门外是那条石板路。来的时候雾气重,看不清,现在雾散了一些,能看到石板路弯弯曲曲地通向林子深处。
路两边的竹子还是那么绿,风铃还在门框上掛著,发出细细碎碎的声音。
亓官缘站在门口,往东边看了一眼。然后他迈步走上了那条石板路。
其他人跟在后面。
裴聿白走在队伍中间偏后的位置。他前面是纪时予,后面是姜晚棠。
他走了一会儿,抬头看了一眼亓官缘的背影。
正好亓官缘也微微偏了一下头,像是要看后面的人有没有跟上。
他们的目光碰了一下。
这一次亓官缘没有移开。他和裴聿白对视了两秒,然后才转过头,继续走。
裴聿白皱了皱眉,但也只是一瞬间。
弹幕又捕捉到了。
[他又看了裴聿白一次]
[这个亓官缘是不是认识裴聿白啊]
[不可能吧,他住在深山里]
[那为什么总看裴聿白]
[可能是因为裴聿白站得最近?]
[不对,他看別人都是扫一眼,看裴聿白是看的]
[姐妹们你们太敏感了吧]
[我没有敏感!我截图了!]
石板路走到了尽头,前面是一条小溪。水不深,看得到底下的石头,水流很缓,声音不大,叮叮咚咚的。

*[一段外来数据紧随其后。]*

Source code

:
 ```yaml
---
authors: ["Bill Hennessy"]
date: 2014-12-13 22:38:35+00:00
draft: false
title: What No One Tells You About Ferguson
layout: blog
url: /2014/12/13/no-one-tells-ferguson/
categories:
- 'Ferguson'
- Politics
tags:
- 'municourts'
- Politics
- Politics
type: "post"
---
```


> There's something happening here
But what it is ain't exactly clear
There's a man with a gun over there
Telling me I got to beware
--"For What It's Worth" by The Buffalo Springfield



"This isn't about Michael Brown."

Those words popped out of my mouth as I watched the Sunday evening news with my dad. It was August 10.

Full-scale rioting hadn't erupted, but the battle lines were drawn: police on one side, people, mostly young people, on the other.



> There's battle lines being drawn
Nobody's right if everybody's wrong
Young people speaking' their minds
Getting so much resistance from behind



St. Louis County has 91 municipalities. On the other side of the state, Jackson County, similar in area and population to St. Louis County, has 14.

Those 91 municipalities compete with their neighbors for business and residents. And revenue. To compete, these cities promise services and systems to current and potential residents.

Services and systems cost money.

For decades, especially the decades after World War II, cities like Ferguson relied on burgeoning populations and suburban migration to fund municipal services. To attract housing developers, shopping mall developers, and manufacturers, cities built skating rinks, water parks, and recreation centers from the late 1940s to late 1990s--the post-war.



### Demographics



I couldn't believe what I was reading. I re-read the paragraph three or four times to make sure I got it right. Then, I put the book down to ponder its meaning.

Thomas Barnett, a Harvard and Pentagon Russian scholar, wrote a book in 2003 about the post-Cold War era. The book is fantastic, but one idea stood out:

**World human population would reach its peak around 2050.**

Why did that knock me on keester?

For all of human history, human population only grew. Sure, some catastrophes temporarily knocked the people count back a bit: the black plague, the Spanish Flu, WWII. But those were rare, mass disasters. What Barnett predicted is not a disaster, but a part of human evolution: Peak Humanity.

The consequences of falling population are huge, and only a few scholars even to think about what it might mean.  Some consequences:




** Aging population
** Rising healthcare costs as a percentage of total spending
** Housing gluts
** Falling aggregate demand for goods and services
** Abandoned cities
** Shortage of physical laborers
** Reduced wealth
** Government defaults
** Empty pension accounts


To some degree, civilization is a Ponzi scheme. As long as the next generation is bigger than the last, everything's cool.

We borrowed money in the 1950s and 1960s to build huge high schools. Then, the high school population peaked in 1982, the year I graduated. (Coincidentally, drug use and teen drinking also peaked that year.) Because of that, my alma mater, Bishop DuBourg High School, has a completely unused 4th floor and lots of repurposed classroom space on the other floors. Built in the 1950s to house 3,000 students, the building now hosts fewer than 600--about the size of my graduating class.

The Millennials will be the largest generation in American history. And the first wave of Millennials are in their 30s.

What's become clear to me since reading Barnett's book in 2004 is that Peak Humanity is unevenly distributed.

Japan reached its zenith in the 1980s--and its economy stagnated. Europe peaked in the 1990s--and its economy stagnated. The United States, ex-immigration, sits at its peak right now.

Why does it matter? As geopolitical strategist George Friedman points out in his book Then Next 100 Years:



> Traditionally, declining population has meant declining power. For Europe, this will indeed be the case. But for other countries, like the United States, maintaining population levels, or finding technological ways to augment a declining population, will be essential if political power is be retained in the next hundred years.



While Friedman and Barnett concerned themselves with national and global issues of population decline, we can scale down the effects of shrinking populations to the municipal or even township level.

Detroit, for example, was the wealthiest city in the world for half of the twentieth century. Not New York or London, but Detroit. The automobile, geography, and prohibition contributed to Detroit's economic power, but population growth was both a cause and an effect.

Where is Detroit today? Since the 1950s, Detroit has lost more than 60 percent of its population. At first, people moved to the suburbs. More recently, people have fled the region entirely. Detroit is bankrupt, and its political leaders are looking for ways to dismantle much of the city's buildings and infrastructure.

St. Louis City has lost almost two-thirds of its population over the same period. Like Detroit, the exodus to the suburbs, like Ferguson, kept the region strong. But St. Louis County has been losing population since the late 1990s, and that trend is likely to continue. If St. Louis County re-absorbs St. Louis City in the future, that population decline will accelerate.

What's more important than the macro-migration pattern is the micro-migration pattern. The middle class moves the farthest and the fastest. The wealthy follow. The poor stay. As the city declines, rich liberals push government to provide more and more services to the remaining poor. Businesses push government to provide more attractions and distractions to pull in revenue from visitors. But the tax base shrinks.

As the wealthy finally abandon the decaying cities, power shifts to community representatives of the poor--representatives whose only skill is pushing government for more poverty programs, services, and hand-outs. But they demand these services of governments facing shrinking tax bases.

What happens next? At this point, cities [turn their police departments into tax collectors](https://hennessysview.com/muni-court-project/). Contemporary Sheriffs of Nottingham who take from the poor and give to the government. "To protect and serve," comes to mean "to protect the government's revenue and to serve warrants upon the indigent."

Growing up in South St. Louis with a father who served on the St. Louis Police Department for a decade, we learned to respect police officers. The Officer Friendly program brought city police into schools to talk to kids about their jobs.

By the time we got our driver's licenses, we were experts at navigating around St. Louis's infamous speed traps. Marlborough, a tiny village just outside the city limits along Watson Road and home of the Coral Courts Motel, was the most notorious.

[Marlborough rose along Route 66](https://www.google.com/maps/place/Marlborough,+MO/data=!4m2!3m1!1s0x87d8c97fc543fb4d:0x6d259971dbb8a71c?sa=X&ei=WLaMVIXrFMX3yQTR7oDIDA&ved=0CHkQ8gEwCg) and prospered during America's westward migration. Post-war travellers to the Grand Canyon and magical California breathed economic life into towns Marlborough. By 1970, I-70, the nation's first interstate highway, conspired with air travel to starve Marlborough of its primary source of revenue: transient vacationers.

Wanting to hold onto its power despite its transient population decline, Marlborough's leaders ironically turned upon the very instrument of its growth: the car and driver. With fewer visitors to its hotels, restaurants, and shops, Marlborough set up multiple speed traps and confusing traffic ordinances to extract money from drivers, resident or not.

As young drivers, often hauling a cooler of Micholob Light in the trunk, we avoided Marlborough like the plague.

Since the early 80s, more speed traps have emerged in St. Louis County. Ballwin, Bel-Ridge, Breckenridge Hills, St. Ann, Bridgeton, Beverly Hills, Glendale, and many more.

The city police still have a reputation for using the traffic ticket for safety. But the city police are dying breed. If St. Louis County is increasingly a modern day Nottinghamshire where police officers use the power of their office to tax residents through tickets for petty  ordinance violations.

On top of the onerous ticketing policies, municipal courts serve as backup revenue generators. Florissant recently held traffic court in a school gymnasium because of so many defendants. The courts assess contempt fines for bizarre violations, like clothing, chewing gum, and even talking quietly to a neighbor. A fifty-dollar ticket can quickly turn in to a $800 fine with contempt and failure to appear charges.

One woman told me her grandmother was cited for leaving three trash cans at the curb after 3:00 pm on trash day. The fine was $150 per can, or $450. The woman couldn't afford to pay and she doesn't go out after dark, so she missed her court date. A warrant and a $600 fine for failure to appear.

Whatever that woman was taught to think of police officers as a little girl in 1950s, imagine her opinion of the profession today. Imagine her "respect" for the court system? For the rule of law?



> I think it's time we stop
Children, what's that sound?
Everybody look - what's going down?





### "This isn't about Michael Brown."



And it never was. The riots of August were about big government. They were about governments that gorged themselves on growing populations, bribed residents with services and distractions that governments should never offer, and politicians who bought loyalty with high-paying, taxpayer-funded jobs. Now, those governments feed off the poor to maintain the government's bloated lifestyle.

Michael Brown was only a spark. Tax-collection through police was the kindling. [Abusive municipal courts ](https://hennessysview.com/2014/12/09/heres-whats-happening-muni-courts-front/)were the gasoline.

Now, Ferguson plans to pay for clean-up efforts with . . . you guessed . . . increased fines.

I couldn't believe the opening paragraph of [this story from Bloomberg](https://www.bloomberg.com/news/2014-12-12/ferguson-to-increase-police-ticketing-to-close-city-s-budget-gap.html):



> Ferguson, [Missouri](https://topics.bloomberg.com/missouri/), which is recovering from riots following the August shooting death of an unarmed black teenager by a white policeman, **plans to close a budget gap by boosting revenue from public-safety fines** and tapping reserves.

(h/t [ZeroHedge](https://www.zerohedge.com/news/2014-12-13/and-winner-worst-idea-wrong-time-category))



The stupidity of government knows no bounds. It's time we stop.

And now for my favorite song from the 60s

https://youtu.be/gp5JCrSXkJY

亓官缘沿著溪水往下游走。他走在前面,布鞋踩在溪边的石头上,稳稳噹噹的。
走了大概两个小时,这期间,因为有亓官缘的存在,没有人说话。
林子开始变疏了。雾气也薄了,能看到远处的天空。
亓官缘在溪边的一块石头上站住了。他没有再往前走。
“到了。”
沈予洲鬆了口气,连连道谢:“亓官先生,太感谢您了!要不是您,我们不知道要转到什么时候去。”
亓官缘没接话。他转过身,看著这群人。目光从每个人脸上扫过去,最后停在裴聿白身上。
又停了一下。
然后他说:“这片林子,以后不要再乱闯。”
声音不大,语气也不重,但就是让人不敢反驳。
沈予洲拼命点头。
亓官缘没再说什么,转身沿著小溪往回走。红衣在绿色的林子里很显眼,走远了,像一抹暗红色的影子,慢慢被雾气吞掉。
裴聿白站在原地,看著那个方向。